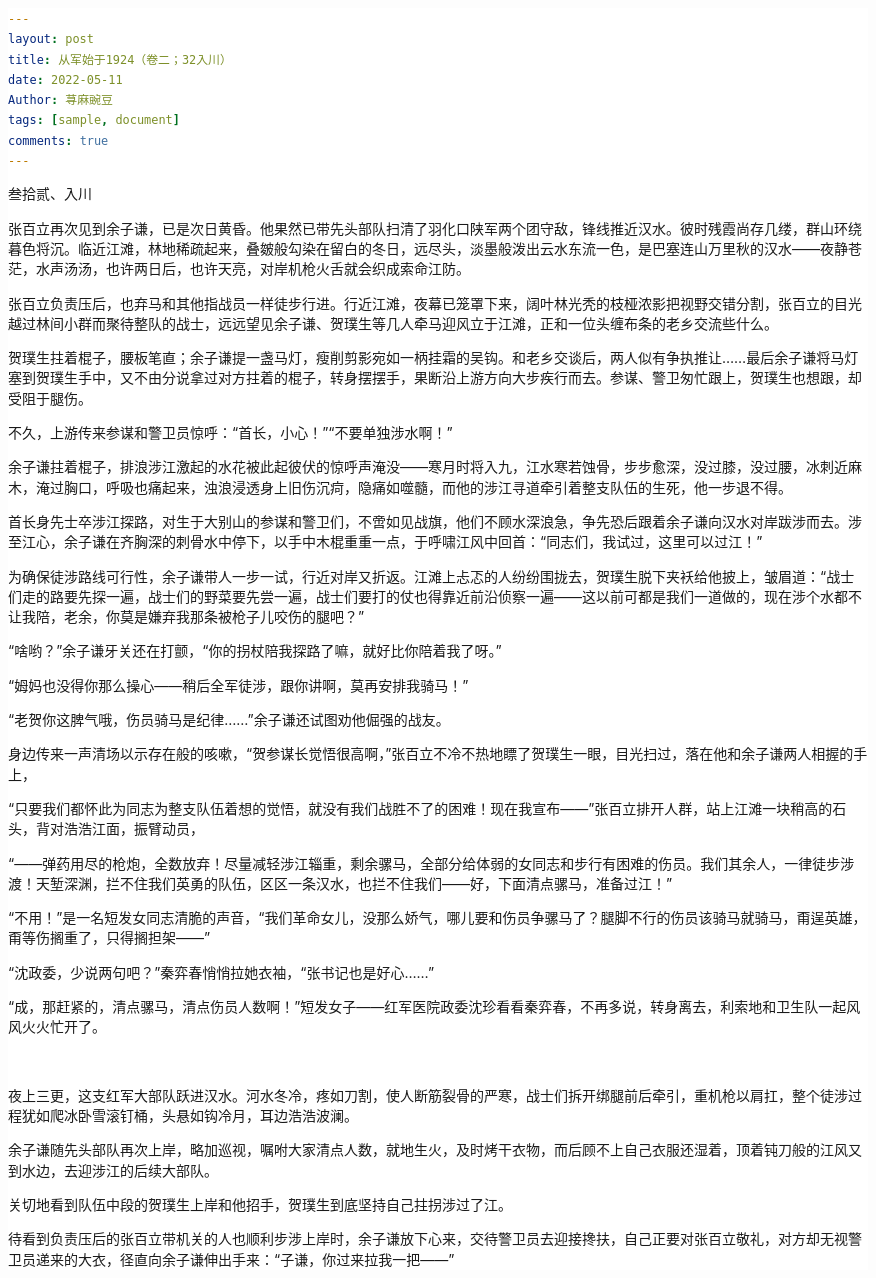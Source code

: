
 ```yaml
---
layout: post
title: 从军始于1924（卷二；32入川）
date: 2022-05-11
Author: 荨麻豌豆
tags: [sample, document]
comments: true
---
```

叁拾贰、入川

张百立再次见到余子谦，已是次日黄昏。他果然已带先头部队扫清了羽化口陕军两个团守敌，锋线推近汉水。彼时残霞尚存几缕，群山环绕暮色将沉。临近江滩，林地稀疏起来，叠皴般勾染在留白的冬日，远尽头，淡墨般泼出云水东流一色，是巴塞连山万里秋的汉水——夜静苍茫，水声汤汤，也许两日后，也许天亮，对岸机枪火舌就会织成索命江防。

张百立负责压后，也弃马和其他指战员一样徒步行进。行近江滩，夜幕已笼罩下来，阔叶林光秃的枝桠浓影把视野交错分割，张百立的目光越过林间小群而聚待整队的战士，远远望见余子谦、贺璞生等几人牵马迎风立于江滩，正和一位头缠布条的老乡交流些什么。

贺璞生拄着棍子，腰板笔直；余子谦提一盏马灯，瘦削剪影宛如一柄挂霜的吴钩。和老乡交谈后，两人似有争执推让……最后余子谦将马灯塞到贺璞生手中，又不由分说拿过对方拄着的棍子，转身摆摆手，果断沿上游方向大步疾行而去。参谋、警卫匆忙跟上，贺璞生也想跟，却受阻于腿伤。

不久，上游传来参谋和警卫员惊呼：“首长，小心！”“不要单独涉水啊！”

余子谦拄着棍子，排浪涉江激起的水花被此起彼伏的惊呼声淹没——寒月时将入九，江水寒若蚀骨，步步愈深，没过膝，没过腰，冰刺近麻木，淹过胸口，呼吸也痛起来，浊浪浸透身上旧伤沉疴，隐痛如噬髓，而他的涉江寻道牵引着整支队伍的生死，他一步退不得。

首长身先士卒涉江探路，对生于大别山的参谋和警卫们，不啻如见战旗，他们不顾水深浪急，争先恐后跟着余子谦向汉水对岸跋涉而去。涉至江心，余子谦在齐胸深的刺骨水中停下，以手中木棍重重一点，于呼啸江风中回首：“同志们，我试过，这里可以过江！”

为确保徒涉路线可行性，余子谦带人一步一试，行近对岸又折返。江滩上忐忑的人纷纷围拢去，贺璞生脱下夹袄给他披上，皱眉道：“战士们走的路要先探一遍，战士们的野菜要先尝一遍，战士们要打的仗也得靠近前沿侦察一遍——这以前可都是我们一道做的，现在涉个水都不让我陪，老余，你莫是嫌弃我那条被枪子儿咬伤的腿吧？”

“啥哟？”余子谦牙关还在打颤，“你的拐杖陪我探路了嘛，就好比你陪着我了呀。”

“姆妈也没得你那么操心——稍后全军徒涉，跟你讲啊，莫再安排我骑马！”

“老贺你这脾气哦，伤员骑马是纪律……”余子谦还试图劝他倔强的战友。

身边传来一声清场以示存在般的咳嗽，“贺参谋长觉悟很高啊，”张百立不冷不热地瞟了贺璞生一眼，目光扫过，落在他和余子谦两人相握的手上，

“只要我们都怀此为同志为整支队伍着想的觉悟，就没有我们战胜不了的困难！现在我宣布——”张百立排开人群，站上江滩一块稍高的石头，背对浩浩江面，振臂动员，

“——弹药用尽的枪炮，全数放弃！尽量减轻涉江辎重，剩余骡马，全部分给体弱的女同志和步行有困难的伤员。我们其余人，一律徒步涉渡！天堑深渊，拦不住我们英勇的队伍，区区一条汉水，也拦不住我们——好，下面清点骡马，准备过江！”

“不用！”是一名短发女同志清脆的声音，“我们革命女儿，没那么娇气，哪儿要和伤员争骡马了？腿脚不行的伤员该骑马就骑马，甭逞英雄，甭等伤搁重了，只得搁担架——”

“沈政委，少说两句吧？”秦弈春悄悄拉她衣袖，“张书记也是好心……”

“成，那赶紧的，清点骡马，清点伤员人数啊！”短发女子——红军医院政委沈珍看看秦弈春，不再多说，转身离去，利索地和卫生队一起风风火火忙开了。

<br/>

夜上三更，这支红军大部队跃进汉水。河水冬冷，疼如刀割，使人断筋裂骨的严寒，战士们拆开绑腿前后牵引，重机枪以肩扛，整个徒涉过程犹如爬冰卧雪滚钉桶，头悬如钩冷月，耳边浩浩波澜。

余子谦随先头部队再次上岸，略加巡视，嘱咐大家清点人数，就地生火，及时烤干衣物，而后顾不上自己衣服还湿着，顶着钝刀般的江风又到水边，去迎涉江的后续大部队。

关切地看到队伍中段的贺璞生上岸和他招手，贺璞生到底坚持自己拄拐涉过了江。

待看到负责压后的张百立带机关的人也顺利步涉上岸时，余子谦放下心来，交待警卫员去迎接搀扶，自己正要对张百立敬礼，对方却无视警卫员递来的大衣，径直向余子谦伸出手来：“子谦，你过来拉我一把——”
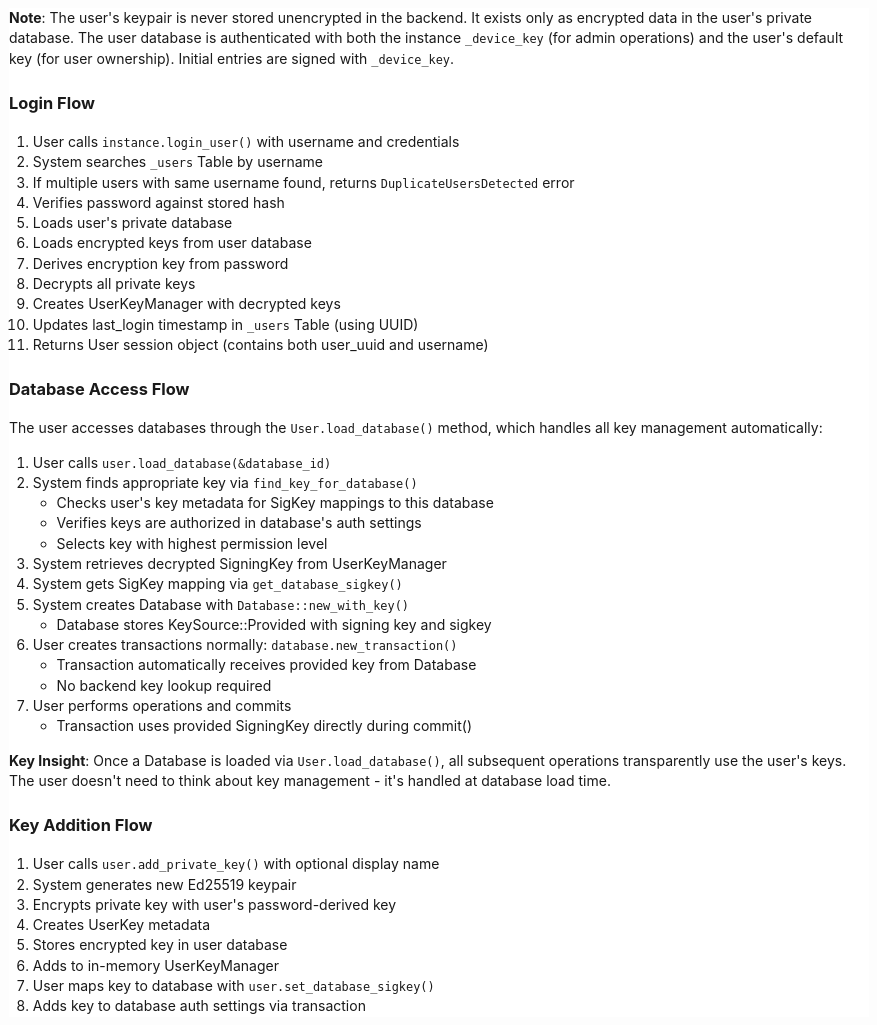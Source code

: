 **Note**: The user's keypair is never stored unencrypted in the backend. It exists only as encrypted data in the user's private database. The user database is authenticated with both the instance `_device_key` (for admin operations) and the user's default key (for user ownership). Initial entries are signed with `_device_key`.

### Login Flow

1. User calls `instance.login_user()` with username and credentials
2. System searches `_users` Table by username
3. If multiple users with same username found, returns `DuplicateUsersDetected` error
4. Verifies password against stored hash
5. Loads user's private database
6. Loads encrypted keys from user database
7. Derives encryption key from password
8. Decrypts all private keys
9. Creates UserKeyManager with decrypted keys
10. Updates last_login timestamp in `_users` Table (using UUID)
11. Returns User session object (contains both user_uuid and username)

### Database Access Flow

The user accesses databases through the `User.load_database()` method, which handles all key management automatically:

1. User calls `user.load_database(&database_id)`
2. System finds appropriate key via `find_key_for_database()`
   - Checks user's key metadata for SigKey mappings to this database
   - Verifies keys are authorized in database's auth settings
   - Selects key with highest permission level
3. System retrieves decrypted SigningKey from UserKeyManager
4. System gets SigKey mapping via `get_database_sigkey()`
5. System creates Database with `Database::new_with_key()`
   - Database stores KeySource::Provided with signing key and sigkey
6. User creates transactions normally: `database.new_transaction()`
   - Transaction automatically receives provided key from Database
   - No backend key lookup required
7. User performs operations and commits
   - Transaction uses provided SigningKey directly during commit()

**Key Insight**: Once a Database is loaded via `User.load_database()`, all subsequent operations transparently use the user's keys. The user doesn't need to think about key management - it's handled at database load time.

### Key Addition Flow

1. User calls `user.add_private_key()` with optional display name
2. System generates new Ed25519 keypair
3. Encrypts private key with user's password-derived key
4. Creates UserKey metadata
5. Stores encrypted key in user database
6. Adds to in-memory UserKeyManager
7. User maps key to database with `user.set_database_sigkey()`
8. Adds key to database auth settings via transaction
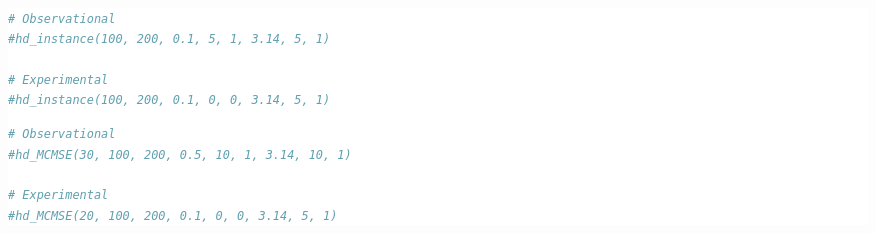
 ``` r
```

``` r
# Observational
#hd_instance(100, 200, 0.1, 5, 1, 3.14, 5, 1)

# Experimental
#hd_instance(100, 200, 0.1, 0, 0, 3.14, 5, 1)
```

``` r
# Observational
#hd_MCMSE(30, 100, 200, 0.5, 10, 1, 3.14, 10, 1)

# Experimental
#hd_MCMSE(20, 100, 200, 0.1, 0, 0, 3.14, 5, 1)
```
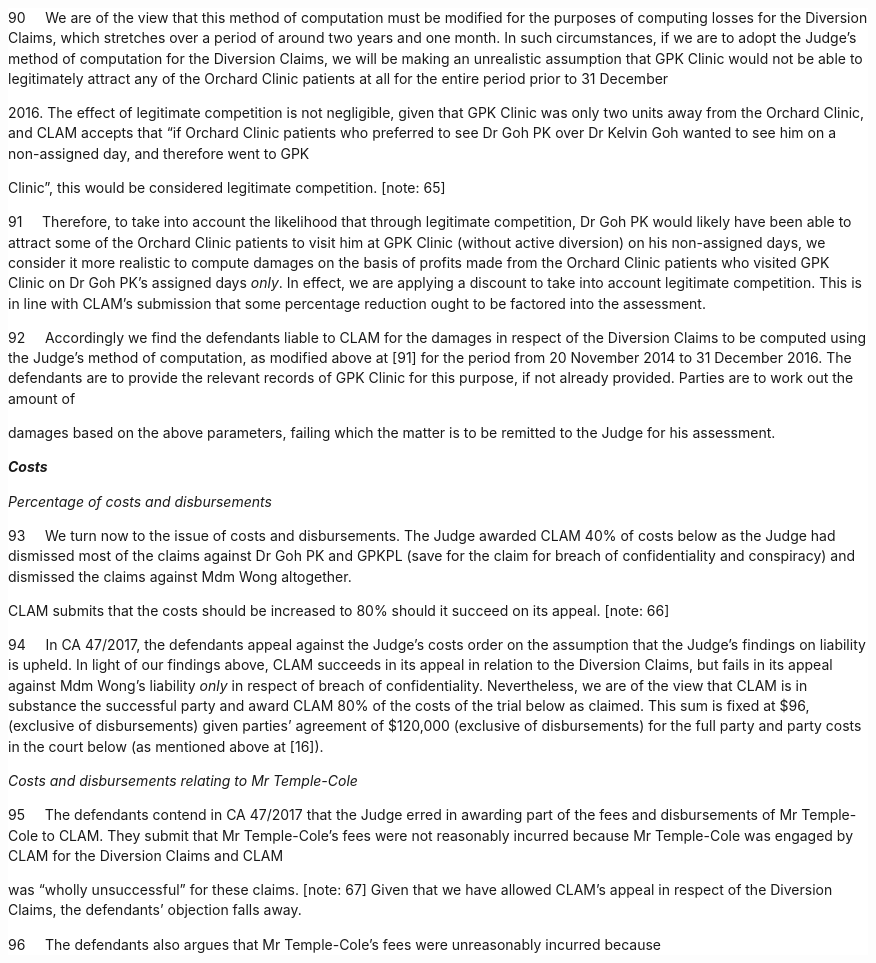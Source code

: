 90     We are of the view that this method of computation must be modified for the purposes of computing losses for the Diversion Claims, which stretches over a period of around two years and one month. In such circumstances, if we are to adopt the Judge’s method of computation for the Diversion Claims, we will be making an unrealistic assumption that GPK Clinic would not be able to legitimately attract any of the Orchard Clinic patients at all for the entire period prior to 31 December 

2016\. The effect of legitimate competition is not negligible, given that GPK Clinic was only two units away from the Orchard Clinic, and CLAM accepts that “if Orchard Clinic patients who preferred to see Dr Goh PK over Dr Kelvin Goh wanted to see him on a non-assigned day, and therefore went to GPK 

Clinic”, this would be considered legitimate competition. [note: 65] 

91     Therefore, to take into account the likelihood that through legitimate competition, Dr Goh PK would likely have been able to attract some of the Orchard Clinic patients to visit him at GPK Clinic (without active diversion) on his non-assigned days, we consider it more realistic to compute damages on the basis of profits made from the Orchard Clinic patients who visited GPK Clinic on Dr Goh PK’s assigned days _only_. In effect, we are applying a discount to take into account legitimate competition. This is in line with CLAM’s submission that some percentage reduction ought to be factored into the assessment. 

92     Accordingly we find the defendants liable to CLAM for the damages in respect of the Diversion Claims to be computed using the Judge’s method of computation, as modified above at [91] for the period from 20 November 2014 to 31 December 2016. The defendants are to provide the relevant records of GPK Clinic for this purpose, if not already provided. Parties are to work out the amount of 


damages based on the above parameters, failing which the matter is to be remitted to the Judge for his assessment. 

**_Costs_** 

_Percentage of costs and disbursements_ 

93     We turn now to the issue of costs and disbursements. The Judge awarded CLAM 40% of costs below as the Judge had dismissed most of the claims against Dr Goh PK and GPKPL (save for the claim for breach of confidentiality and conspiracy) and dismissed the claims against Mdm Wong altogether. 

CLAM submits that the costs should be increased to 80% should it succeed on its appeal. [note: 66] 

94     In CA 47/2017, the defendants appeal against the Judge’s costs order on the assumption that the Judge’s findings on liability is upheld. In light of our findings above, CLAM succeeds in its appeal in relation to the Diversion Claims, but fails in its appeal against Mdm Wong’s liability _only_ in respect of breach of confidentiality. Nevertheless, we are of the view that CLAM is in substance the successful party and award CLAM 80% of the costs of the trial below as claimed. This sum is fixed at $96, (exclusive of disbursements) given parties’ agreement of $120,000 (exclusive of disbursements) for the full party and party costs in the court below (as mentioned above at [16]). 

_Costs and disbursements relating to Mr Temple-Cole_ 

95     The defendants contend in CA 47/2017 that the Judge erred in awarding part of the fees and disbursements of Mr Temple-Cole to CLAM. They submit that Mr Temple-Cole’s fees were not reasonably incurred because Mr Temple-Cole was engaged by CLAM for the Diversion Claims and CLAM 

was “wholly unsuccessful” for these claims. [note: 67] Given that we have allowed CLAM’s appeal in respect of the Diversion Claims, the defendants’ objection falls away. 

96     The defendants also argues that Mr Temple-Cole’s fees were unreasonably incurred because 
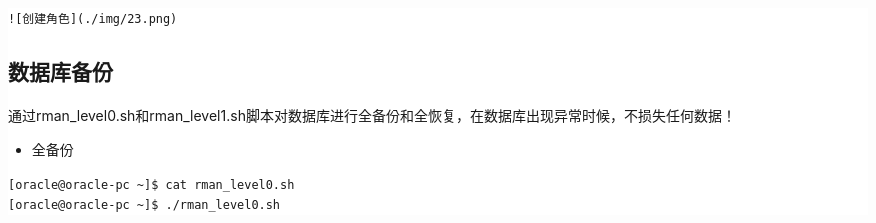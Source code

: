     ![创建角色](./img/23.png)

## 数据库备份
通过rman_level0.sh和rman_level1.sh脚本对数据库进行全备份和全恢复，在数据库出现异常时候，不损失任何数据！
- 全备份
```
[oracle@oracle-pc ~]$ cat rman_level0.sh
[oracle@oracle-pc ~]$ ./rman_level0.sh

```
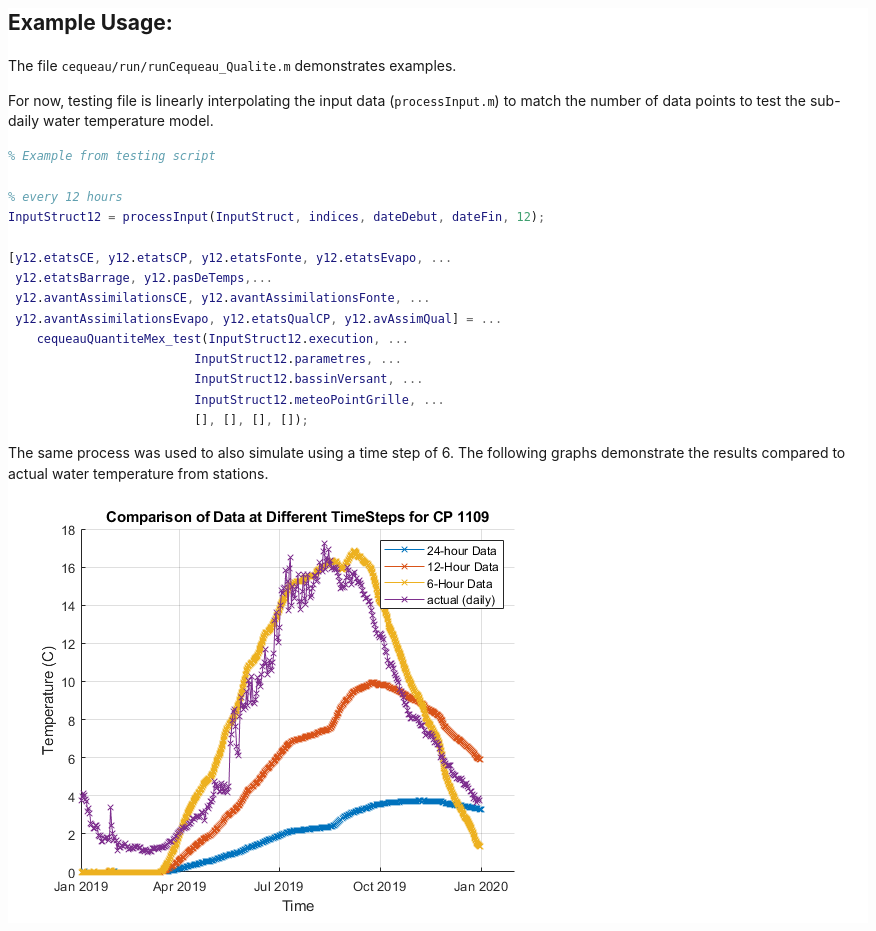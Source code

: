 ## Example Usage:

The file `cequeau/run/runCequeau_Qualite.m` demonstrates examples.

For now, testing file is linearly interpolating the input data
(`processInput.m`) to match the number of data points to test the
sub-daily water temperature model.

```matlab
% Example from testing script

% every 12 hours
InputStruct12 = processInput(InputStruct, indices, dateDebut, dateFin, 12);

[y12.etatsCE, y12.etatsCP, y12.etatsFonte, y12.etatsEvapo, ...
 y12.etatsBarrage, y12.pasDeTemps,...
 y12.avantAssimilationsCE, y12.avantAssimilationsFonte, ...
 y12.avantAssimilationsEvapo, y12.etatsQualCP, y12.avAssimQual] = ...
    cequeauQuantiteMex_test(InputStruct12.execution, ...
                          InputStruct12.parametres, ...
                          InputStruct12.bassinVersant, ...
                          InputStruct12.meteoPointGrille, ...
                          [], [], [], []);
```

The same process was used to also simulate using a time step of 6. The
following graphs demonstrate the results compared to actual water
temperature from stations.

![](../media/image3.png)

------------------------

- Task item:
In the listing, how many lines include the string "same"? State the number alone.

- Written answer:
2